## [Task to carry out]
Report back each line of the data that contains the word "northern".

(Beginning of Data records)

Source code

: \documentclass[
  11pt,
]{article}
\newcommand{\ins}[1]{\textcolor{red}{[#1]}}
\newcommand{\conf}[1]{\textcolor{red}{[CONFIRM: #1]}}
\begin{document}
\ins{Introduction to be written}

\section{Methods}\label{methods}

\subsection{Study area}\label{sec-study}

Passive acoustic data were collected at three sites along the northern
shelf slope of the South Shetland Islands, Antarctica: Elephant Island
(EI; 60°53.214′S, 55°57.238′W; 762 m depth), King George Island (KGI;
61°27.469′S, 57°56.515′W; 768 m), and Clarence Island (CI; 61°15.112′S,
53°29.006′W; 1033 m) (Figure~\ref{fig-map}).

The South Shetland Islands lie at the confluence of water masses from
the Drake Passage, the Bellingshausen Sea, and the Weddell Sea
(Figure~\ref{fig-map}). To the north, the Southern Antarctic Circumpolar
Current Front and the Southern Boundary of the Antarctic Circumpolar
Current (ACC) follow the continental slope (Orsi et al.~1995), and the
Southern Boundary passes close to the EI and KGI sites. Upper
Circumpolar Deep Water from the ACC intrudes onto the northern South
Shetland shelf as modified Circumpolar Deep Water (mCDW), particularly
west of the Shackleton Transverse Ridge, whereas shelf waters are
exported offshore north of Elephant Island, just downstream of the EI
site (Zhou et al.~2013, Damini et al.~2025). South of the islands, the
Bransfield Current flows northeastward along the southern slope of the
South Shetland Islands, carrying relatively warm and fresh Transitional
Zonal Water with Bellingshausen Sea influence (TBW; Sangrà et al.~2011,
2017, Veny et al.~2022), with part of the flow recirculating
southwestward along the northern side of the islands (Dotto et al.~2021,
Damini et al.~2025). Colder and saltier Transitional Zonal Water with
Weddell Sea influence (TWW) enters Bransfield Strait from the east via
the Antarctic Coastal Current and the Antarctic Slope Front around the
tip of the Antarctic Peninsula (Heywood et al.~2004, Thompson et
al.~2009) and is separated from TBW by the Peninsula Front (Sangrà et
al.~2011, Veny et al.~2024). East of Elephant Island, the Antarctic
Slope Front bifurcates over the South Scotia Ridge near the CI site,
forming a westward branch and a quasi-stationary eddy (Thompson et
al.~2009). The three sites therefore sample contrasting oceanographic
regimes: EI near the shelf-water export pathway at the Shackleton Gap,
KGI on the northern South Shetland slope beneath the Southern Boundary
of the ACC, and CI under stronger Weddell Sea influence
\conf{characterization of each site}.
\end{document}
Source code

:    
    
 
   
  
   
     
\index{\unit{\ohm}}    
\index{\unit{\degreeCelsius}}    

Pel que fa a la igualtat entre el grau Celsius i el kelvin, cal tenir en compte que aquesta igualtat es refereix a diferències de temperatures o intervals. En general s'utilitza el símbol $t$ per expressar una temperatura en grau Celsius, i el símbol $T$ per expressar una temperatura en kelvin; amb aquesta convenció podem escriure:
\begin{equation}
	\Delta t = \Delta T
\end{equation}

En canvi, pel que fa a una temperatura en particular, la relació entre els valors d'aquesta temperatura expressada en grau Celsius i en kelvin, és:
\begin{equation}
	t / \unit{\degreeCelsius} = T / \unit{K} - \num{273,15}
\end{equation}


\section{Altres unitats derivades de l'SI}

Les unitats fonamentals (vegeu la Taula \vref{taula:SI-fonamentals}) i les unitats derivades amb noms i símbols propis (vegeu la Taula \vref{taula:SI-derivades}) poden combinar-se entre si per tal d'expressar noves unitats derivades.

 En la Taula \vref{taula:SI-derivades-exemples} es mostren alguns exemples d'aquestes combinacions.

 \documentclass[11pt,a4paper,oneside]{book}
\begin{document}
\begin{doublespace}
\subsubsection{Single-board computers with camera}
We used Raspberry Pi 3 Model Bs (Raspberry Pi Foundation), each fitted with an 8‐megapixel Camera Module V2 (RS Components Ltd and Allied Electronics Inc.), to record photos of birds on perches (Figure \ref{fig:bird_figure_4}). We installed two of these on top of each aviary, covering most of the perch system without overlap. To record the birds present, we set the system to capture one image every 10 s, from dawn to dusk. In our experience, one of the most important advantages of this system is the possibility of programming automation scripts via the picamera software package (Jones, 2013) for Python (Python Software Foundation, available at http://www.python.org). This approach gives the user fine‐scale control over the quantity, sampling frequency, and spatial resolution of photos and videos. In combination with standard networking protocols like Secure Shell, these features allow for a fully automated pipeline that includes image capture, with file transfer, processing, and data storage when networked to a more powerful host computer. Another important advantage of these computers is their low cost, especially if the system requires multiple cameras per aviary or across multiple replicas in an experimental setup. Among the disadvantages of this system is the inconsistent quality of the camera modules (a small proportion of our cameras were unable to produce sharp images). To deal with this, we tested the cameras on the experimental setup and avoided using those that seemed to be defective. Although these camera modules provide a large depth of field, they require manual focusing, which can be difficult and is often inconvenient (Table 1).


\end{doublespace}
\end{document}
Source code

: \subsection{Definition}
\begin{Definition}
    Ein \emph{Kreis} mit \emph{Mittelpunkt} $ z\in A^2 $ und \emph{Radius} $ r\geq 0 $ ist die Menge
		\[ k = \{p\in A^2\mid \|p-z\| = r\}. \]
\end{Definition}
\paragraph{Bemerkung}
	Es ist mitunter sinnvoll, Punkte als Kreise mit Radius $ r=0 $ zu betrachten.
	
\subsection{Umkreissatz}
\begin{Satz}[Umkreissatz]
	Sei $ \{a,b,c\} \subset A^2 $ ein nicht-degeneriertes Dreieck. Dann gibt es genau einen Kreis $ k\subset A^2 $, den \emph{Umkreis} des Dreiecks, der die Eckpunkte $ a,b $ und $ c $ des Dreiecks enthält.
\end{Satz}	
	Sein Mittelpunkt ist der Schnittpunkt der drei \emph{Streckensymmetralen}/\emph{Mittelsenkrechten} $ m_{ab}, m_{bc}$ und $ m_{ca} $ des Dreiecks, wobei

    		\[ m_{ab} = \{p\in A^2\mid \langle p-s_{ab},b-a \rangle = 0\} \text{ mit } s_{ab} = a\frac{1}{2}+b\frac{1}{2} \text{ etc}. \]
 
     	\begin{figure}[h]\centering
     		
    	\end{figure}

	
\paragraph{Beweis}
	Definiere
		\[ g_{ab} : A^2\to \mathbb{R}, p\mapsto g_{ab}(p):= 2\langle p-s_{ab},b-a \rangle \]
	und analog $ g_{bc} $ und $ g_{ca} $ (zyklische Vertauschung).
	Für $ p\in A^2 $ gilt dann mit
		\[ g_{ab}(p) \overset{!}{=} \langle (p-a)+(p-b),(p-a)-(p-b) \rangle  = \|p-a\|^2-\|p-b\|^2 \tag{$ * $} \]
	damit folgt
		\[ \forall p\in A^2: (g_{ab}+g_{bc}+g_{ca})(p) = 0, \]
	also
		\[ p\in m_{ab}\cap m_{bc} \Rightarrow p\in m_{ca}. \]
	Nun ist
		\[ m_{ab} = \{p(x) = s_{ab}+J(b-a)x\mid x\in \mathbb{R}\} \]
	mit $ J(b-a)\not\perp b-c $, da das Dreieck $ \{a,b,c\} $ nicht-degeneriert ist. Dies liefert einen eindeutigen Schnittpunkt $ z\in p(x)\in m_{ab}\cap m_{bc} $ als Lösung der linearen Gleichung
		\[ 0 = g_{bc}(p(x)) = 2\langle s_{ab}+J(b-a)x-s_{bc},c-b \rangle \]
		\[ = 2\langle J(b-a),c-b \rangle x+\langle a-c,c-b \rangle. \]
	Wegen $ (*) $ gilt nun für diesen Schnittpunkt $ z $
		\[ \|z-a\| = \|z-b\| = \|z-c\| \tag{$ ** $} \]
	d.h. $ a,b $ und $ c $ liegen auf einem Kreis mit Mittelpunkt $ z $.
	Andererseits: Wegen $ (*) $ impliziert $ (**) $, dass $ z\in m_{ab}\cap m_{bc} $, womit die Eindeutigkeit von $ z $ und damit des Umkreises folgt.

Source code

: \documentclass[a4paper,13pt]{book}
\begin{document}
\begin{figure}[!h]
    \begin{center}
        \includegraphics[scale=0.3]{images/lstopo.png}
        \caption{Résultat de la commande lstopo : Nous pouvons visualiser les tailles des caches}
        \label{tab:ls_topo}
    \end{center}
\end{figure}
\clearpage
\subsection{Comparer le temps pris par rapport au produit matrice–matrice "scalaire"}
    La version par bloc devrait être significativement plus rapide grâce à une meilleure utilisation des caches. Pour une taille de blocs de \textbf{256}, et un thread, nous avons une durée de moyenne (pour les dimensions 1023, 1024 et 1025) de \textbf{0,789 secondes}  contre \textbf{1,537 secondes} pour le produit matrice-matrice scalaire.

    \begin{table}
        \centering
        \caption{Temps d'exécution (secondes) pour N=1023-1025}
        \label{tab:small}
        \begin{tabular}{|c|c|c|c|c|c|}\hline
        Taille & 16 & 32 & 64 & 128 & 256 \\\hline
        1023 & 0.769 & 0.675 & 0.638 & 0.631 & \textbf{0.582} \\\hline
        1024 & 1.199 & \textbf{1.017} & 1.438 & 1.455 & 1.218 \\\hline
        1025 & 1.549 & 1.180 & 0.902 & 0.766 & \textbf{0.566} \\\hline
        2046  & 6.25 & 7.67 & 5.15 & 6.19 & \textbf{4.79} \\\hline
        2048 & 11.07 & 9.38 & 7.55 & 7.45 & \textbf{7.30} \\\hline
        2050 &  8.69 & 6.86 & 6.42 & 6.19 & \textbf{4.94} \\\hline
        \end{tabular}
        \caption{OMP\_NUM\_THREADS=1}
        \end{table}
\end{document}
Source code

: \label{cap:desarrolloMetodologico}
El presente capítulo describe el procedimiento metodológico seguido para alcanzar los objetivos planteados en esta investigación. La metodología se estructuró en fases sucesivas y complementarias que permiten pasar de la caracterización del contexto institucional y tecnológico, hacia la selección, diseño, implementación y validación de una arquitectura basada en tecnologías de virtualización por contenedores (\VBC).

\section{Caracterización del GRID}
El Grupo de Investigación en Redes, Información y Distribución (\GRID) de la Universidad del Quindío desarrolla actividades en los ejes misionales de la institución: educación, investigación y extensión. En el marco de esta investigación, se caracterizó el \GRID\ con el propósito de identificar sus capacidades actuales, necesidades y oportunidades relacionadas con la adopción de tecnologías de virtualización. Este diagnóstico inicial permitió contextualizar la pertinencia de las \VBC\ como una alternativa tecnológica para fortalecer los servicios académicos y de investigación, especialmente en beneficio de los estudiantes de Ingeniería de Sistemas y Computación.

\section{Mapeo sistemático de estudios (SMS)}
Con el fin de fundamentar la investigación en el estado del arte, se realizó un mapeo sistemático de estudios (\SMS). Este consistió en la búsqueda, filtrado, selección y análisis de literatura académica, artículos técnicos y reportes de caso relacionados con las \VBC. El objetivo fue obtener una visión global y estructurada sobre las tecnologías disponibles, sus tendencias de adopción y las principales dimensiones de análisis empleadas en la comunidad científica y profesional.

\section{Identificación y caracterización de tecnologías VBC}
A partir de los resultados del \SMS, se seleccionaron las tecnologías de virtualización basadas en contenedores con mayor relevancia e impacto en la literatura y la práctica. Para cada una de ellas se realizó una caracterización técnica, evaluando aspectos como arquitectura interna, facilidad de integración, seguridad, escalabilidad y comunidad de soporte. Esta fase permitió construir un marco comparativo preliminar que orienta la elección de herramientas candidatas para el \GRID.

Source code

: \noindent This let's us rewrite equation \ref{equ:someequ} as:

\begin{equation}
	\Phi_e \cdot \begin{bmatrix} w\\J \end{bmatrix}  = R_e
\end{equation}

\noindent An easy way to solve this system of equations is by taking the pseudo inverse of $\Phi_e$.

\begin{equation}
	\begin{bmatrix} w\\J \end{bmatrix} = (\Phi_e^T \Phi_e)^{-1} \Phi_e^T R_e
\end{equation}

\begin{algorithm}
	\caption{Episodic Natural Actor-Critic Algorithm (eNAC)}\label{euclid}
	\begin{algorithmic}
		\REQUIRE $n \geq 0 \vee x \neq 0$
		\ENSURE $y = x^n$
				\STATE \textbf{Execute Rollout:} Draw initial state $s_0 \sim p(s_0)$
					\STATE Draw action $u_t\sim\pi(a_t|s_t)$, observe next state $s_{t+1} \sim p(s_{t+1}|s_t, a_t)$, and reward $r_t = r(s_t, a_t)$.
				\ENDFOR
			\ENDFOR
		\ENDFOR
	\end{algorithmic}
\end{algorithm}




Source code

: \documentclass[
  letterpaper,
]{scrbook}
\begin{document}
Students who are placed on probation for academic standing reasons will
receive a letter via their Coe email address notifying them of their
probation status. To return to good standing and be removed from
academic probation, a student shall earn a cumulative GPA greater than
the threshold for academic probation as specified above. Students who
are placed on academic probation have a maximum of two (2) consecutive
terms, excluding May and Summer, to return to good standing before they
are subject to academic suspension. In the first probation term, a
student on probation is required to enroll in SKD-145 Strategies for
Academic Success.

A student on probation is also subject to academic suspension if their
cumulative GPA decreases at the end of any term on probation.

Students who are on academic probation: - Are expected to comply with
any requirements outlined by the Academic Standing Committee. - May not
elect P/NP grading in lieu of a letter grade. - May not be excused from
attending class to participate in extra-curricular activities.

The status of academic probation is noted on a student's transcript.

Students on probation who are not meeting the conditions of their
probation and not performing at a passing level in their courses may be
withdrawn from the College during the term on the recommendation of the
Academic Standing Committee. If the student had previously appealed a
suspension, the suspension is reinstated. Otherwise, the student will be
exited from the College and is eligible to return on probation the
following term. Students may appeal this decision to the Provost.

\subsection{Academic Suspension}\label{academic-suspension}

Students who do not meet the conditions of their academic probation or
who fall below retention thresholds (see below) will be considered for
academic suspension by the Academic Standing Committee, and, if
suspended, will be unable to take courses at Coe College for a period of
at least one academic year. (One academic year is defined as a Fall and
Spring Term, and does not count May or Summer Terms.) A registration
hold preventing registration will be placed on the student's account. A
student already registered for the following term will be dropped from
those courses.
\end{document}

(End of Data records)

## [Answer below]
Passive acoustic data were collected at three sites along the northern
Circumpolar Deep Water from the ACC intrudes onto the northern South
southwestward along the northern side of the islands (Dotto et al.~2021,
KGI on the northern South Shetland slope beneath the Southern Boundary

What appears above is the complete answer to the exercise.